SheffieldML / GPy

Gaussian processes framework in python
BSD 3-Clause "New" or "Revised" License
2.01k stars 558 forks source link

Fast sampling from posterior. Fast (approximate?) posterior_samples_f #779

Closed vabor112 closed 4 years ago

vabor112 commented 5 years ago

Hello! I want to model a rather big sized problem with Gaussian Processes. 1. The process is multi-output with ~100 outputs. 2. I have somewhere around 50000 data points. 3. I want to generate samples of my multi-output GP on a grid of size ~500x500.

I know that SparseGPRegression should help with "2".

For "3" I know only posterior_samples_f and it won't work on a problem this big (it is O(N^3) for N=500*500*100>10^7 for me).

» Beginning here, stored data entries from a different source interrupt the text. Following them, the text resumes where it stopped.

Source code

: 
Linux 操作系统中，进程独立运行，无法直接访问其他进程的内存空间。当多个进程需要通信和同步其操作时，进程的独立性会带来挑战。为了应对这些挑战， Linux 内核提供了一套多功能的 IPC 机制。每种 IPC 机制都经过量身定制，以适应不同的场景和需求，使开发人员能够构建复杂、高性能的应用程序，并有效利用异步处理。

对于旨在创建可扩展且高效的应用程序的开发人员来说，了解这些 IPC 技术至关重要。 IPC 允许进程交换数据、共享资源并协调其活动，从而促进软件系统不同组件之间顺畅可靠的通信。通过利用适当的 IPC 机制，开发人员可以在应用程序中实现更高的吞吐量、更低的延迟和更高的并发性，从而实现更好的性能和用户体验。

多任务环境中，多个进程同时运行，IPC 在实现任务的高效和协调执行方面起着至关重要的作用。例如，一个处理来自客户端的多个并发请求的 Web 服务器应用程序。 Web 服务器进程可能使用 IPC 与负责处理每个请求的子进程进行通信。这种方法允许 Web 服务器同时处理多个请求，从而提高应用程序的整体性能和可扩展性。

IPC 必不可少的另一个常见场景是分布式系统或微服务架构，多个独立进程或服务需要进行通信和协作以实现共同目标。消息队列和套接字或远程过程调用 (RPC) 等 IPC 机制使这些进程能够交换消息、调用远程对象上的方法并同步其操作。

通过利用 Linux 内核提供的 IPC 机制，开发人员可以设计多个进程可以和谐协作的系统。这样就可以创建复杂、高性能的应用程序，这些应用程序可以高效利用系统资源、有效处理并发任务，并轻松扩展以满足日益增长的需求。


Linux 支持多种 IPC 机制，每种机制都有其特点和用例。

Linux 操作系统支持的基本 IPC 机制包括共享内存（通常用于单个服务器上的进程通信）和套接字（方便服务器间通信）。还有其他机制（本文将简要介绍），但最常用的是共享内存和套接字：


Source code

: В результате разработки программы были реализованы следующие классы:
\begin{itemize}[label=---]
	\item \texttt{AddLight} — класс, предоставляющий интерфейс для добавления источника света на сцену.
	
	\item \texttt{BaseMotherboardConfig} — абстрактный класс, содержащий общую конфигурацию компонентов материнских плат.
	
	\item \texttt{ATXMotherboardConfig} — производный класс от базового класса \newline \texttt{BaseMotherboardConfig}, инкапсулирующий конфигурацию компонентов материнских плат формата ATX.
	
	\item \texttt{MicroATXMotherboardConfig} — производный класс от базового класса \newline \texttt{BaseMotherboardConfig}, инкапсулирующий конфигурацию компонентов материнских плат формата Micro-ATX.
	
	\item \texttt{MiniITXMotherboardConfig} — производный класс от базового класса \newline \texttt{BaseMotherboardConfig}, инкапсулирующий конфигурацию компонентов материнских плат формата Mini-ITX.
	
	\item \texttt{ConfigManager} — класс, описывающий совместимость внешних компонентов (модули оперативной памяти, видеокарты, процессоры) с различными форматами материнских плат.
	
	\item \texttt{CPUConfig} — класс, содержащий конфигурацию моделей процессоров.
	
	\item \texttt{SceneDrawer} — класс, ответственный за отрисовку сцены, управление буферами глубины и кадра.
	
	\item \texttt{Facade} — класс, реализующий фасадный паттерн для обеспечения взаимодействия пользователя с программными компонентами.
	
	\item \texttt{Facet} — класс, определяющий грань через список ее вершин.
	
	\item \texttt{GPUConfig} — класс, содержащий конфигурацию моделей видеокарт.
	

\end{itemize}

Are there any posterior sampling approximations that could help? I would really appreciate it if somebody could point to where something like this is implemeted in GPy or give links to the literature (papers) on the subject so I could implement this myself.

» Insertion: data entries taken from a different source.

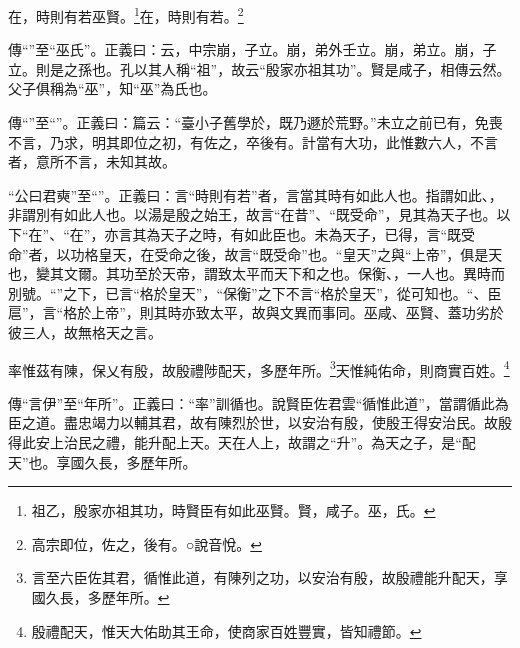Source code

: 在，時則有若巫賢。\footnote{祖乙，殷家亦祖其功，時賢臣有如此巫賢。賢，咸子。巫，氏。}在，時則有若。\footnote{高宗即位，佐之，後有。○說音悅。}

{\noindent\zhuan{}\fzbyks 傳“”至“巫氏”。正義曰：云，中宗崩，子立。崩，弟外壬立。崩，弟立。崩，子立。則是之孫也。孔以其人稱“祖”，故云“殷家亦祖其功”。賢是咸子，相傳云然。父子俱稱為“巫”，知“巫”為氏也。 \par}

{\noindent\zhuan{}\fzbyks 傳“”至“”。正義曰：篇云：“臺小子舊學於，既乃遯於荒野。”未立之前已有，免喪不言，乃求，明其即位之初，有佐之，卒後有。計當有大功，此惟數六人，不言者，意所不言，未知其故。 \par}

{\noindent\shu{}\fzkt “公曰君奭”至“”。正義曰：言“時則有若”者，言當其時有如此人也。指謂如此、，非謂別有如此人也。以湯是殷之始王，故言“在昔”、“既受命”，見其為天子也。以下“在”、“在”，亦言其為天子之時，有如此臣也。未為天子，已得，言“既受命”者，以功格皇天，在受命之後，故言“既受命”也。“皇天”之與“上帝”，俱是天也，變其文爾。其功至於天帝，謂致太平而天下和之也。保衡、，一人也。異時而別號。“”之下，已言“格於皇天”，“保衡”之下不言“格於皇天”，從可知也。“、臣扈”，言“格於上帝”，則其時亦致太平，故與文異而事同。巫咸、巫賢、蓋功劣於彼三人，故無格天之言。 \par}

率惟茲有陳，保乂有殷，故殷禮陟配天，多歷年所。\footnote{言至六臣佐其君，循惟此道，有陳列之功，以安治有殷，故殷禮能升配天，享國久長，多歷年所。}天惟純佑命，則商實百姓。\footnote{殷禮配天，惟天大佑助其王命，使商家百姓豐實，皆知禮節。}


{\noindent\zhuan{}\fzbyks 傳“言伊”至“年所”。正義曰：“率”訓循也。說賢臣佐君雲“循惟此道”，當謂循此為臣之道。盡忠竭力以輔其君，故有陳烈於世，以安治有殷，使殷王得安治民。故殷得此安上治民之禮，能升配上天。天在人上，故謂之“升”。為天之子，是“配天”也。享國久長，多歷年所。 \par}

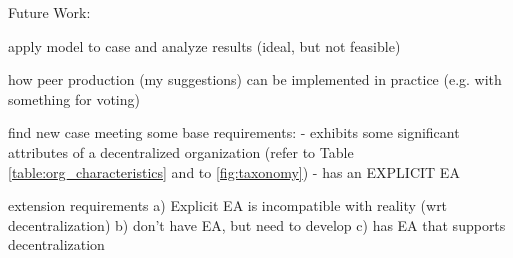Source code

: Future Work:

apply model to case and analyze results (ideal, but not feasible)

how peer production (my suggestions) can be implemented in practice (e.g. with something for voting)

find new case meeting some base requirements:
 - exhibits some significant attributes of a decentralized organization (refer to Table \ref{table:org_characteristics} and to \ref{fig:taxonomy})
 - has an EXPLICIT EA

extension requirements
 a) Explicit EA is incompatible with reality (wrt decentralization)
 b) don't have EA, but need to develop
 c) has EA that supports decentralization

vabor112 commented 4 years ago

Me and my colleagues wrote a paper on this problem https://arxiv.org/abs/2002.09309 (to appear in the proceedings of ICML 2020). Though only the single-output case is discussed there, the approach generalizes easily to the multi-output case. The code for GPFlow is available here and the Julia package is available here. We haven't made the code for GPy, however it should be easy to develop given the existence of the GPFlow version. With this, I close the issue.